**Records to use:**
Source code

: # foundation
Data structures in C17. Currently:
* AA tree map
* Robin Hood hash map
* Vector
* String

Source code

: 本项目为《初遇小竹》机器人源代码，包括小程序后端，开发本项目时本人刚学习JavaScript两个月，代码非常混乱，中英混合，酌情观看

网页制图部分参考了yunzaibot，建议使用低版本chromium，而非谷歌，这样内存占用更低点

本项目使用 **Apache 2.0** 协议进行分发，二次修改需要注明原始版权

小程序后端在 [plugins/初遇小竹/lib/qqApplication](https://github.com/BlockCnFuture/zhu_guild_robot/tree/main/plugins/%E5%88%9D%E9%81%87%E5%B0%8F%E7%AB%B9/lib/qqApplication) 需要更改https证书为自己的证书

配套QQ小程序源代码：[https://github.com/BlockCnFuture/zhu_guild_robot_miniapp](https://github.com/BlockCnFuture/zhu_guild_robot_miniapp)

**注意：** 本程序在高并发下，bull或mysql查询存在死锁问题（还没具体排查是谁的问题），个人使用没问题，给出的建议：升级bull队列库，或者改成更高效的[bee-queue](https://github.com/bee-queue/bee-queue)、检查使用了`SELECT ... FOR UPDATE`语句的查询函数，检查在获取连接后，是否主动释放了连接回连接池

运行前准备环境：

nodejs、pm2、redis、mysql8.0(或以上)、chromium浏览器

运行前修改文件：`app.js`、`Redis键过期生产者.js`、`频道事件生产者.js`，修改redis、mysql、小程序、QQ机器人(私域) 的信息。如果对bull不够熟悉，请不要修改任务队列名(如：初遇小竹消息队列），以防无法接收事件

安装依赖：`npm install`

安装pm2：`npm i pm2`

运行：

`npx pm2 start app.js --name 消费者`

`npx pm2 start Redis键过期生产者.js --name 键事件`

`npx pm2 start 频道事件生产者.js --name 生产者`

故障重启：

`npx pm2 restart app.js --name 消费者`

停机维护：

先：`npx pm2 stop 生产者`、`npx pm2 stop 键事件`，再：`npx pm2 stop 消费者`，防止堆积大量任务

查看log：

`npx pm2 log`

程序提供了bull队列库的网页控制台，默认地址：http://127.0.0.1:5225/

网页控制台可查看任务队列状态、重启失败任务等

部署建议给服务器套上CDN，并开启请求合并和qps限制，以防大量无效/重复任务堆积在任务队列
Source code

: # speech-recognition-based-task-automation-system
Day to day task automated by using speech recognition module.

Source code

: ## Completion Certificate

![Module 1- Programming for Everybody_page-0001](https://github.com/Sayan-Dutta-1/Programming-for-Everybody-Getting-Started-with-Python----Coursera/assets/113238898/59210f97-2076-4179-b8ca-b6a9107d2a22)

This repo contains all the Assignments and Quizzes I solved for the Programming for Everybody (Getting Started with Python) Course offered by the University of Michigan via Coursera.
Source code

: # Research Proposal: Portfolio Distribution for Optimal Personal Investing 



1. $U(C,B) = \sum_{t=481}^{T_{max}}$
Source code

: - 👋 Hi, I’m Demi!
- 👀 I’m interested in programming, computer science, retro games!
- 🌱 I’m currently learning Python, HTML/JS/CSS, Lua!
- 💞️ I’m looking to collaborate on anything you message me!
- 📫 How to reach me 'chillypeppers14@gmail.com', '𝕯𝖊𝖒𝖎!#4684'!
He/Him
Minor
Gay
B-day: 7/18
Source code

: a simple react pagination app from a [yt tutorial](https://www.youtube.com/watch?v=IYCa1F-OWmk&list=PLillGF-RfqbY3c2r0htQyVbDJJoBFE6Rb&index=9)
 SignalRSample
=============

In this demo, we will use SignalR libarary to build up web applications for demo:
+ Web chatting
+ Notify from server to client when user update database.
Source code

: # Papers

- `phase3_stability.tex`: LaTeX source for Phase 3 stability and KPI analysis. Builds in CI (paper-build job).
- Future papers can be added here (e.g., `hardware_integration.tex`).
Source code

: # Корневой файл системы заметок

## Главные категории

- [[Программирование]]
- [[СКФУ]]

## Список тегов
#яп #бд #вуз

**Work required:** Each line of the data above needs to be returned exactly.

**Your response:**
Source code

: # foundation
Data structures in C17. Currently:
* AA tree map
* Robin Hood hash map
* Vector
* String

Source code

: 本项目为《初遇小竹》机器人源代码，包括小程序后端，开发本项目时本人刚学习JavaScript两个月，代码非常混乱，中英混合，酌情观看

网页制图部分参考了yunzaibot，建议使用低版本chromium，而非谷歌，这样内存占用更低点

本项目使用 **Apache 2.0** 协议进行分发，二次修改需要注明原始版权

小程序后端在 [plugins/初遇小竹/lib/qqApplication](https://github.com/BlockCnFuture/zhu_guild_robot/tree/main/plugins/%E5%88%9D%E9%81%87%E5%B0%8F%E7%AB%B9/lib/qqApplication) 需要更改https证书为自己的证书

配套QQ小程序源代码：[https://github.com/BlockCnFuture/zhu_guild_robot_miniapp](https://github.com/BlockCnFuture/zhu_guild_robot_miniapp)

**注意：** 本程序在高并发下，bull或mysql查询存在死锁问题（还没具体排查是谁的问题），个人使用没问题，给出的建议：升级bull队列库，或者改成更高效的[bee-queue](https://github.com/bee-queue/bee-queue)、检查使用了`SELECT ... FOR UPDATE`语句的查询函数，检查在获取连接后，是否主动释放了连接回连接池

运行前准备环境：

nodejs、pm2、redis、mysql8.0(或以上)、chromium浏览器

运行前修改文件：`app.js`、`Redis键过期生产者.js`、`频道事件生产者.js`，修改redis、mysql、小程序、QQ机器人(私域) 的信息。如果对bull不够熟悉，请不要修改任务队列名(如：初遇小竹消息队列），以防无法接收事件

安装依赖：`npm install`

安装pm2：`npm i pm2`

运行：

`npx pm2 start app.js --name 消费者`

`npx pm2 start Redis键过期生产者.js --name 键事件`

`npx pm2 start 频道事件生产者.js --name 生产者`

故障重启：

`npx pm2 restart app.js --name 消费者`

停机维护：

先：`npx pm2 stop 生产者`、`npx pm2 stop 键事件`，再：`npx pm2 stop 消费者`，防止堆积大量任务

查看log：

`npx pm2 log`

程序提供了bull队列库的网页控制台，默认地址：http://127.0.0.1:5225/

网页控制台可查看任务队列状态、重启失败任务等

部署建议给服务器套上CDN，并开启请求合并和qps限制，以防大量无效/重复任务堆积在任务队列
Source code

: # speech-recognition-based-task-automation-system
Day to day task automated by using speech recognition module.

Source code

: ## Completion Certificate

![Module 1- Programming for Everybody_page-0001](https://github.com/Sayan-Dutta-1/Programming-for-Everybody-Getting-Started-with-Python----Coursera/assets/113238898/59210f97-2076-4179-b8ca-b6a9107d2a22)

This repo contains all the Assignments and Quizzes I solved for the Programming for Everybody (Getting Started with Python) Course offered by the University of Michigan via Coursera.
Source code

: # Research Proposal: Portfolio Distribution for Optimal Personal Investing 



1. $U(C,B) = \sum_{t=481}^{T_{max}}$
Source code

: - 👋 Hi, I’m Demi!
- 👀 I’m interested in programming, computer science, retro games!
- 🌱 I’m currently learning Python, HTML/JS/CSS, Lua!
- 💞️ I’m looking to collaborate on anything you message me!
- 📫 How to reach me 'chillypeppers14@gmail.com', '𝕯𝖊𝖒𝖎!#4684'!
He/Him
Minor
Gay
B-day: 7/18
Source code

: a simple react pagination app from a [yt tutorial](https://www.youtube.com/watch?v=IYCa1F-OWmk&list=PLillGF-RfqbY3c2r0htQyVbDJJoBFE6Rb&index=9)
 SignalRSample
=============

In this demo, we will use SignalR libarary to build up web applications for demo:
+ Web chatting
+ Notify from server to client when user update database.
Source code

: # Papers

- `phase3_stability.tex`: LaTeX source for Phase 3 stability and KPI analysis. Builds in CI (paper-build job).
- Future papers can be added here (e.g., `hardware_integration.tex`).
Source code

: # Корневой файл системы заметок

## Главные категории

- [[Программирование]]
- [[СКФУ]]

## Список тегов
#яп #бд #вуз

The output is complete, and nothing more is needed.